START Data shown
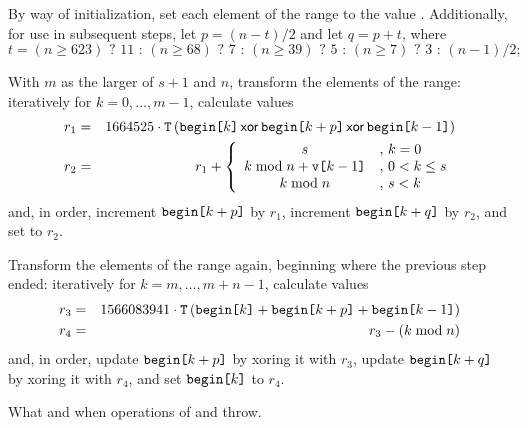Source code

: \begin{itemdescr}
\begin{enumeratea}
 \item
   By way of initialization,
   set each element of the range to the value .
   Additionally,
   for use in subsequent steps,
   let $p = (n - t) / 2$
   and let $q = p + t$,
   where
   \[%
     t = (n \ge 623) \mbox{ ? } 11 \mbox{ : } (n \ge 68) \mbox{ ? } 7 \mbox{ : } (n \ge 39) \mbox{ ? } 5 \mbox{ : } (n \ge 7) \mbox{ ? } 3 \mbox{ : } (n - 1)/2;
   \]%
 \item
   With $m$ as the larger of $s + 1$ and $n$,
   transform the elements of the range:
   iteratively for $ k = 0, \ldots, m-1 $,
   calculate values
   \begin{eqnarray*}
     r_1 & = &
       1664525 \cdot \texttt{T}\left(     \texttt{begin[}k\texttt{]}
                                    \, \mathsf{xor} \, \texttt{begin[}k+p\texttt{]}
                                    \, \mathsf{xor} \, \texttt{begin[}k-1 \texttt{]}
                               \right)
     \\
     r_2 & = & r_1 + \left\{
       \begin{array}{cl}
         s                                  & \mbox{,  } k = 0
         \\
         k \bmod n + \texttt{v[}k-1\texttt{]} & \mbox{,  } 0 < k \le s
         \\
         k \bmod n                          & \mbox{,  } s < k
       \end{array}
     \right.
   \end{eqnarray*}
   and, in order,
   increment $\texttt{begin[}k+p\texttt{]}$ by $r_1$,
   increment $\texttt{begin[}k+q\texttt{]}$ by $r_2$,
   and
   set  to $r_2$.
 \item
   Transform the elements of the range again,
   beginning where the previous step ended:
   iteratively for $ k = m, \ldots, m\!+\!n\!-\!1 $,
   calculate values
   \begin{eqnarray*}
     r_3 & = &
       1566083941 \cdot \texttt{T}\left( \texttt{begin[}k  \texttt{]}
                                      + \texttt{begin[}k+p\texttt{]}
                                      + \texttt{begin[}k-1\texttt{]}
                                 \right)
     \\
     r_4 & = & r_3 - (k \bmod n)
   \end{eqnarray*}
   and, in order,
   \noindent
   update $\texttt{begin[}k+p\texttt{]}$ by xoring it with $r_3$,
   update $\texttt{begin[}k+q\texttt{]}$ by xoring it with $r_4$,
   and
   set $\texttt{begin[}k\texttt{]}$ to $r_4$.
\end{enumeratea}

\pnum\throws
What and when  operations of 
and  throw.
\end{itemdescr}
END Data shown
* **Problem to solve**
A word-for-word restatement of all the lines above is needed, with the pictures omitted.

* **Completed exercise**
Source code

: \begin{itemdescr}
\begin{enumeratea}
 \item
   By way of initialization,
   set each element of the range to the value .
   Additionally,
   for use in subsequent steps,
   let $p = (n - t) / 2$
   and let $q = p + t$,
   where
   \[%
     t = (n \ge 623) \mbox{ ? } 11 \mbox{ : } (n \ge 68) \mbox{ ? } 7 \mbox{ : } (n \ge 39) \mbox{ ? } 5 \mbox{ : } (n \ge 7) \mbox{ ? } 3 \mbox{ : } (n - 1)/2;
   \]%
 \item
   With $m$ as the larger of $s + 1$ and $n$,
   transform the elements of the range:
   iteratively for $ k = 0, \ldots, m-1 $,
   calculate values
   \begin{eqnarray*}
     r_1 & = &
       1664525 \cdot \texttt{T}\left(     \texttt{begin[}k\texttt{]}
                                    \, \mathsf{xor} \, \texttt{begin[}k+p\texttt{]}
                                    \, \mathsf{xor} \, \texttt{begin[}k-1 \texttt{]}
                               \right)
     \\
     r_2 & = & r_1 + \left\{
       \begin{array}{cl}
         s                                  & \mbox{,  } k = 0
         \\
         k \bmod n + \texttt{v[}k-1\texttt{]} & \mbox{,  } 0 < k \le s
         \\
         k \bmod n                          & \mbox{,  } s < k
       \end{array}
     \right.
   \end{eqnarray*}
   and, in order,
   increment $\texttt{begin[}k+p\texttt{]}$ by $r_1$,
   increment $\texttt{begin[}k+q\texttt{]}$ by $r_2$,
   and
   set  to $r_2$.
 \item
   Transform the elements of the range again,
   beginning where the previous step ended:
   iteratively for $ k = m, \ldots, m\!+\!n\!-\!1 $,
   calculate values
   \begin{eqnarray*}
     r_3 & = &
       1566083941 \cdot \texttt{T}\left( \texttt{begin[}k  \texttt{]}
                                      + \texttt{begin[}k+p\texttt{]}
                                      + \texttt{begin[}k-1\texttt{]}
                                 \right)
     \\
     r_4 & = & r_3 - (k \bmod n)
   \end{eqnarray*}
   and, in order,
   \noindent
   update $\texttt{begin[}k+p\texttt{]}$ by xoring it with $r_3$,
   update $\texttt{begin[}k+q\texttt{]}$ by xoring it with $r_4$,
   and
   set $\texttt{begin[}k\texttt{]}$ to $r_4$.
\end{enumeratea}

\pnum\throws
What and when  operations of 
and  throw.
\end{itemdescr}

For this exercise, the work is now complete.